For the media queries I went with a mobile first approach and have decided to use em based breakpoints. The reason is that this type of layout holds better in case the users are zooming in, opposed to pixel based queries.
WordPress for back-end
I started working with WordPress many years ago, my old website and blog were built on the same platform so WordPress was the logical choice for the content management. I decided to go with a fresh install since the old website database became very messy. After I coded most of the website locally I created a custom WordPress theme where I added more pages and tweaked everything as needed.
I have tried to use only quality plugins that don’t bloat the front-end with unnecessary resources use techniques to keep everything load fast.

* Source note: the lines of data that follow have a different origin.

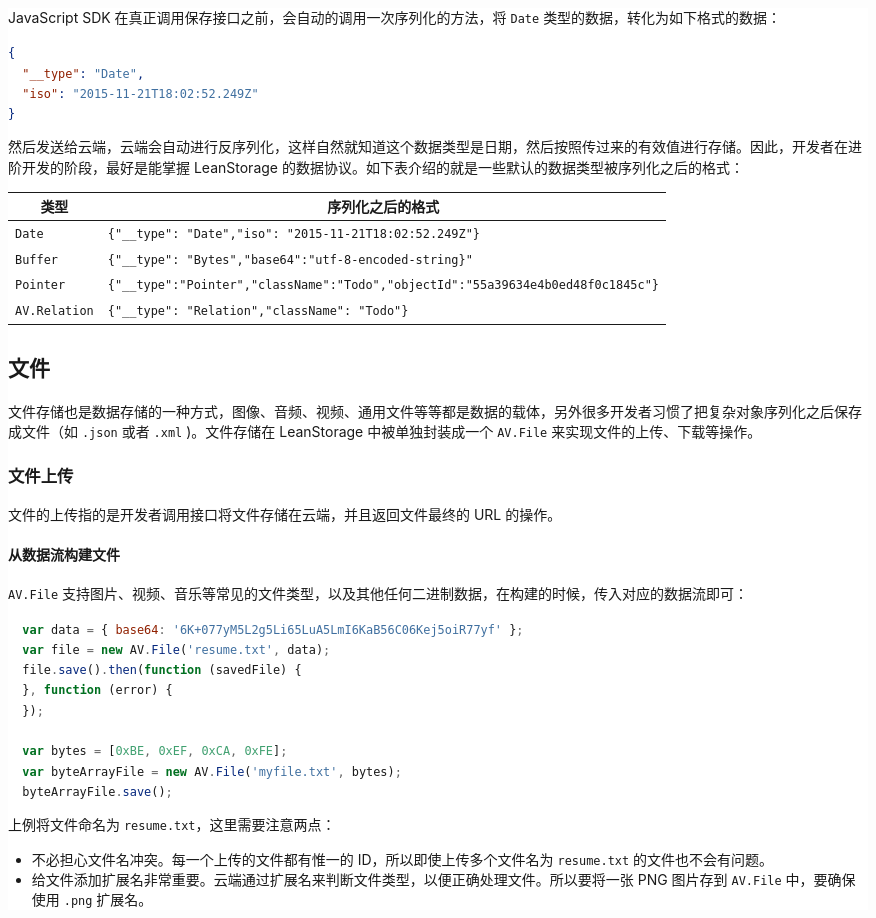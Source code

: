 
JavaScript SDK 在真正调用保存接口之前，会自动的调用一次序列化的方法，将 `Date` 类型的数据，转化为如下格式的数据：

```json
{
  "__type": "Date",
  "iso": "2015-11-21T18:02:52.249Z"
}
```

然后发送给云端，云端会自动进行反序列化，这样自然就知道这个数据类型是日期，然后按照传过来的有效值进行存储。因此，开发者在进阶开发的阶段，最好是能掌握 LeanStorage 的数据协议。如下表介绍的就是一些默认的数据类型被序列化之后的格式：



类型 | 序列化之后的格式|
---|---
`Date` | `{"__type": "Date","iso": "2015-11-21T18:02:52.249Z"}`
`Buffer` |  `{"__type": "Bytes","base64":"utf-8-encoded-string}"`
`Pointer` |`{"__type":"Pointer","className":"Todo","objectId":"55a39634e4b0ed48f0c1845c"}`
`AV.Relation`| `{"__type": "Relation","className": "Todo"}`







## 文件
文件存储也是数据存储的一种方式，图像、音频、视频、通用文件等等都是数据的载体，另外很多开发者习惯了把复杂对象序列化之后保存成文件（如 `.json` 或者 `.xml` )。文件存储在 LeanStorage 中被单独封装成一个 `AV.File` 来实现文件的上传、下载等操作。

### 文件上传
文件的上传指的是开发者调用接口将文件存储在云端，并且返回文件最终的 URL 的操作。


#### 从数据流构建文件
`AV.File` 支持图片、视频、音乐等常见的文件类型，以及其他任何二进制数据，在构建的时候，传入对应的数据流即可：



```js
  var data = { base64: '6K+077yM5L2g5Li65LuA5LmI6KaB56C06Kej5oiR77yf' };
  var file = new AV.File('resume.txt', data);
  file.save().then(function (savedFile) {
  }, function (error) {
  });

  var bytes = [0xBE, 0xEF, 0xCA, 0xFE];
  var byteArrayFile = new AV.File('myfile.txt', bytes);
  byteArrayFile.save();
```


上例将文件命名为 `resume.txt`，这里需要注意两点：

- 不必担心文件名冲突。每一个上传的文件都有惟一的 ID，所以即使上传多个文件名为 `resume.txt` 的文件也不会有问题。
- 给文件添加扩展名非常重要。云端通过扩展名来判断文件类型，以便正确处理文件。所以要将一张 PNG 图片存到 `AV.File` 中，要确保使用 `.png` 扩展名。

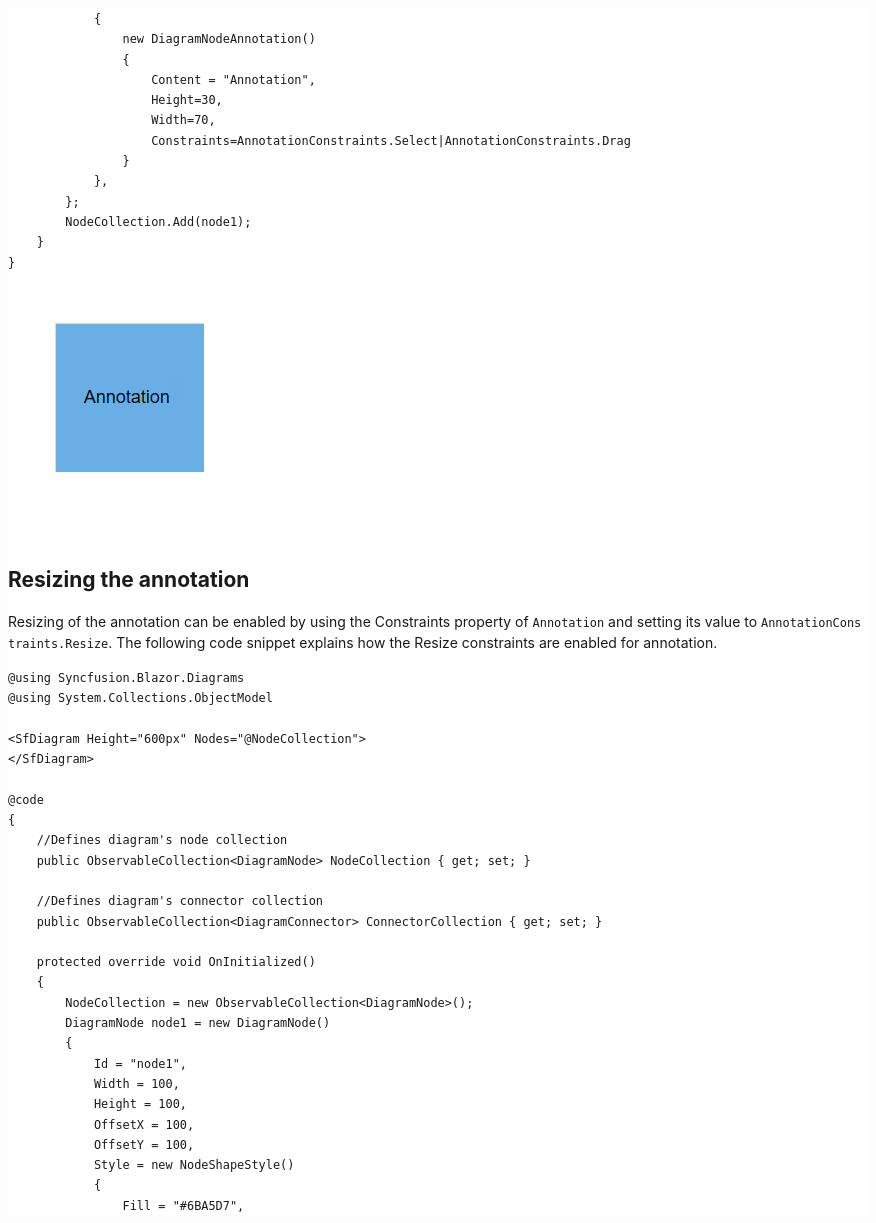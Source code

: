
 ```cshtml
            {
                new DiagramNodeAnnotation()
                {
                    Content = "Annotation",
                    Height=30,
                    Width=70,
                    Constraints=AnnotationConstraints.Select|AnnotationConstraints.Drag
                }
            },
        };
        NodeCollection.Add(node1);
    }
}
```

![Annotation Drag](../images/Annotation_Drag.gif)

## Resizing the annotation

Resizing of the annotation can be enabled by using the Constraints property of `Annotation` and setting its value to `AnnotationConstraints.Resize`. The following code snippet explains how the Resize constraints are enabled for annotation.

```cshtml
@using Syncfusion.Blazor.Diagrams
@using System.Collections.ObjectModel

<SfDiagram Height="600px" Nodes="@NodeCollection">
</SfDiagram>

@code
{
    //Defines diagram's node collection
    public ObservableCollection<DiagramNode> NodeCollection { get; set; }

    //Defines diagram's connector collection
    public ObservableCollection<DiagramConnector> ConnectorCollection { get; set; }

    protected override void OnInitialized()
    {
        NodeCollection = new ObservableCollection<DiagramNode>();
        DiagramNode node1 = new DiagramNode()
        {
            Id = "node1",
            Width = 100,
            Height = 100,
            OffsetX = 100,
            OffsetY = 100,
            Style = new NodeShapeStyle()
            {
                Fill = "#6BA5D7",
```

Another goal was to make everything load in under <1 second. The reason is that fast websites keep visitors on the website longer and increase the conversion rates. I managed to achieve ~0.86ms – 1s using certain techniques that I will describe in a another post. Depending on your location this speed may vary however that will be fixed soon with using a CDN.
I invested some time in making the content structure easy to follow for all readers including persons with disabilities using schema.org code snippets and correct headline indentation. You can use this document outline tool to view how someone with a screen reader would see the content.
Tools I have used
The tools I used in building this website were my iMac, Coda (v1) and LESS and Photoshop CS5. Some users like Sublime Text for code editing and Sass which are great tools if not better. The more geeky front-end developers also use Github for backing up their projects however I have never seen the need for any of those in my workflow.
Creating a high quality website, from content, design, responsiveness to WordPress integration and high performance takes a great deal of knowledge and effort however it is very rewarding. At the moment of writing this article my website was featured on several CSS and Responsive showcases including Responsive Showcase and it was nominated for Awwwards site of the day which I’m very proud of. Just getting approved in Awwwards is incredibly difficult so that’s an accomplishment in itself especially my website is built for my audience not for other designers.